## TASK TO COMPLETE
All lines from the first line of the material up to and including the line with "- found the [[ex altiora book]]" must be copied exactly, and no others.

## THE DATA
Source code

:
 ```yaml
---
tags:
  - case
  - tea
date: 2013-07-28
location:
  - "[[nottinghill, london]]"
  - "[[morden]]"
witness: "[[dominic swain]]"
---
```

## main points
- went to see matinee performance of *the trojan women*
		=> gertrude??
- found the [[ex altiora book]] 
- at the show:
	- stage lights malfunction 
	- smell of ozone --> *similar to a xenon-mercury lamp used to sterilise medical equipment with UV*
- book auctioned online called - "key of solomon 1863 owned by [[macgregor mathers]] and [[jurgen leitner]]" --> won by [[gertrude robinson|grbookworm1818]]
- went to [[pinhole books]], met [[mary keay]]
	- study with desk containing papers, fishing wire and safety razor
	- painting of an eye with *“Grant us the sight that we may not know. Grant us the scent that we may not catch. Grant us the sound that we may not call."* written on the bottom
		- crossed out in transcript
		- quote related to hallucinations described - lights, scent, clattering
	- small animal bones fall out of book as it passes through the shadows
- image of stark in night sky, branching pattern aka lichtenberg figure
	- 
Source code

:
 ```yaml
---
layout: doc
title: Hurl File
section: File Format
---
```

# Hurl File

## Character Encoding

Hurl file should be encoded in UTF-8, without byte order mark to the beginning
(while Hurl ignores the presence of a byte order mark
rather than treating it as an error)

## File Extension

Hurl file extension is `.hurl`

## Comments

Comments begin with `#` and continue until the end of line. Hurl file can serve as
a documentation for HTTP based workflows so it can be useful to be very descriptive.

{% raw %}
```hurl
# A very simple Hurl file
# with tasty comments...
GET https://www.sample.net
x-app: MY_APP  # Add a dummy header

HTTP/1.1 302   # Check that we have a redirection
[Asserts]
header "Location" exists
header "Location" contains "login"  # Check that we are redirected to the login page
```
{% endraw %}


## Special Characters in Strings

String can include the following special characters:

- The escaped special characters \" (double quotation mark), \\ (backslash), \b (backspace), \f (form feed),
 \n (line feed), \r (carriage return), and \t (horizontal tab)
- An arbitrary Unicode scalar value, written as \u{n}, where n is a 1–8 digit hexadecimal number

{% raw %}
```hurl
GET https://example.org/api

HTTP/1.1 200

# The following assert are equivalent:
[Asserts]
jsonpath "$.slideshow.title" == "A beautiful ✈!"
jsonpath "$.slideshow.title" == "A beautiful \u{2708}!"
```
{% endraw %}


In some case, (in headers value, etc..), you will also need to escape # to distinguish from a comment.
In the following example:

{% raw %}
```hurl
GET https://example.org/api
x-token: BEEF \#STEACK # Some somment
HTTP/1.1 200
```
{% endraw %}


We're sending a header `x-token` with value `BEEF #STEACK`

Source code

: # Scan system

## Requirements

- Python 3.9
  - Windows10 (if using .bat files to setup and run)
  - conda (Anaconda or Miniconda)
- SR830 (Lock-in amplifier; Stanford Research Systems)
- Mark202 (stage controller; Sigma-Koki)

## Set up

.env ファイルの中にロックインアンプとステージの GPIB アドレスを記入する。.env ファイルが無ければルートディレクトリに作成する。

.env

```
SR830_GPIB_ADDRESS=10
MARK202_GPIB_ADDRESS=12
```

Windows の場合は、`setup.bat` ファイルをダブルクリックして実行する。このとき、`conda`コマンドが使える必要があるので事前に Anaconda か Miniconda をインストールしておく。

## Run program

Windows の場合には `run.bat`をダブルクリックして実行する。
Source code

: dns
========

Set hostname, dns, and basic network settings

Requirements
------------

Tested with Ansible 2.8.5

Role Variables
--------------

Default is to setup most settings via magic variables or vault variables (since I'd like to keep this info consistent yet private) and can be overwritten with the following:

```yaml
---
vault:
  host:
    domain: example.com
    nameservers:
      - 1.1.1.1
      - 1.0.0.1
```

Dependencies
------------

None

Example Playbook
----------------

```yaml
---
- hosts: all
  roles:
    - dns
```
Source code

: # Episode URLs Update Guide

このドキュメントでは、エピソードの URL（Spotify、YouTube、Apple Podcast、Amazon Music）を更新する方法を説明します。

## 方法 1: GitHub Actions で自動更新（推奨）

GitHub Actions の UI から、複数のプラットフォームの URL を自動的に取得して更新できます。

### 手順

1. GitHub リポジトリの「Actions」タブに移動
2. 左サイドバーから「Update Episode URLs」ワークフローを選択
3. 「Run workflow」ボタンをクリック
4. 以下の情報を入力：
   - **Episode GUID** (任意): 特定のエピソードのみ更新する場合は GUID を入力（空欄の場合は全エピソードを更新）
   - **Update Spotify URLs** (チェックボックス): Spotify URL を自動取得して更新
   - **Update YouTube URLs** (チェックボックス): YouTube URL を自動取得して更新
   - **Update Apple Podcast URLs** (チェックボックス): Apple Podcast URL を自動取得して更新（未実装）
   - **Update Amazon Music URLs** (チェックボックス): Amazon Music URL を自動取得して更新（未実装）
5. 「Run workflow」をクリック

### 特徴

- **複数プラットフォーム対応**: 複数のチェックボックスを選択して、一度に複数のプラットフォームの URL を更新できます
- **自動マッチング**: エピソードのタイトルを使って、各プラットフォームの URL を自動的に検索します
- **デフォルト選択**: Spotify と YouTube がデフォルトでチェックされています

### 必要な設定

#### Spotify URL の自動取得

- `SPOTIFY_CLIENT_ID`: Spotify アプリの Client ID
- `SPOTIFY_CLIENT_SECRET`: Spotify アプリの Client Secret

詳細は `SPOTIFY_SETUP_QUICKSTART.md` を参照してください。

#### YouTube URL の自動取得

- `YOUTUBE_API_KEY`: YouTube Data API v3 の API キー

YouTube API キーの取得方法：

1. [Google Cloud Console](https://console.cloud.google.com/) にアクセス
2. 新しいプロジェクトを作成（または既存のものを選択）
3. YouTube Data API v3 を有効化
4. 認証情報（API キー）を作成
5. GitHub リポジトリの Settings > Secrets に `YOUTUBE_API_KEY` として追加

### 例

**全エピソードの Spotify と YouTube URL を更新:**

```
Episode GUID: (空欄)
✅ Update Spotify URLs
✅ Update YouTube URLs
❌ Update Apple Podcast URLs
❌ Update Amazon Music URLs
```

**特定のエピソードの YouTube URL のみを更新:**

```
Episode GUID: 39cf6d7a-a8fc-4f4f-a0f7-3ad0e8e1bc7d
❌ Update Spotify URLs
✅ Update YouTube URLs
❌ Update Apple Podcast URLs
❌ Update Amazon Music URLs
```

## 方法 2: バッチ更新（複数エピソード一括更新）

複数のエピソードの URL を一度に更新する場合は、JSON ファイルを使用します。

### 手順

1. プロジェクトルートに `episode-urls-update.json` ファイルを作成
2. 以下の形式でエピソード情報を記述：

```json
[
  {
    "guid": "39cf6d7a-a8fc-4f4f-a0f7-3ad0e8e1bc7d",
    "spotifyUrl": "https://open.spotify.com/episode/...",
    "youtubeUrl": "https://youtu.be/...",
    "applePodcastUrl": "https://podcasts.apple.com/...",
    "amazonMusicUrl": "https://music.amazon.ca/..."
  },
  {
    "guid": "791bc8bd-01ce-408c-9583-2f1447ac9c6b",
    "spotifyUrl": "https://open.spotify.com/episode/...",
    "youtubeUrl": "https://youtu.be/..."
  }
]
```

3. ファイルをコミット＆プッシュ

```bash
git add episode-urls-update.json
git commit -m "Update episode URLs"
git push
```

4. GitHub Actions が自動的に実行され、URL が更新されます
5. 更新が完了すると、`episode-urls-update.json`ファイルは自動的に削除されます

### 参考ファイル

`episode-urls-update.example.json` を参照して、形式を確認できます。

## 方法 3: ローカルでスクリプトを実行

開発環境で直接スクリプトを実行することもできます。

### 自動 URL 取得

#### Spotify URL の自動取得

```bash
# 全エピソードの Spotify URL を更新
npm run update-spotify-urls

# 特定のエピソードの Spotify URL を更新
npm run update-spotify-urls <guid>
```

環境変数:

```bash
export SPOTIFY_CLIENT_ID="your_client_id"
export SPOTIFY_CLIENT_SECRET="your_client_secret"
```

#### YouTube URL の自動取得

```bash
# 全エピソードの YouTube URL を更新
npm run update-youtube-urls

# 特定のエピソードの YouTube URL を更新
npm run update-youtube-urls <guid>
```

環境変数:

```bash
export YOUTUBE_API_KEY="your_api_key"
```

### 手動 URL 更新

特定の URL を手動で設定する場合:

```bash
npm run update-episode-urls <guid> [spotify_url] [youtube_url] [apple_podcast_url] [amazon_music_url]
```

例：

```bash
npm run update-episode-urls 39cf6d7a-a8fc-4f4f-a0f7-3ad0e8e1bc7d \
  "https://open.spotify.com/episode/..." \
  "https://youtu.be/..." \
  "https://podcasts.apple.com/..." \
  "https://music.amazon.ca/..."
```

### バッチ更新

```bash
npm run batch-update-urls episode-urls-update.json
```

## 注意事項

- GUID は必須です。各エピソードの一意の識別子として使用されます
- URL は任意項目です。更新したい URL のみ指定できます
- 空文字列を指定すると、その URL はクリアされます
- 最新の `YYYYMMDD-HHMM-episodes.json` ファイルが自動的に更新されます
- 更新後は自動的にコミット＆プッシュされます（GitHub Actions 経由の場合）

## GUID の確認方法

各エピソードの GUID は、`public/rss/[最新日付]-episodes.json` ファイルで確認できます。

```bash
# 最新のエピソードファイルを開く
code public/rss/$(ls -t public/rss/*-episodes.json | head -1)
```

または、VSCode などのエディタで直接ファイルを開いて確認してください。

## ANSWER SPACE
Source code

:
 ```yaml
---
tags:
  - case
  - tea
date: 2013-07-28
location:
  - "[[nottinghill, london]]"
  - "[[morden]]"
witness: "[[dominic swain]]"
---
```

## main points
- went to see matinee performance of *the trojan women*
		=> gertrude??
- found the [[ex altiora book]] 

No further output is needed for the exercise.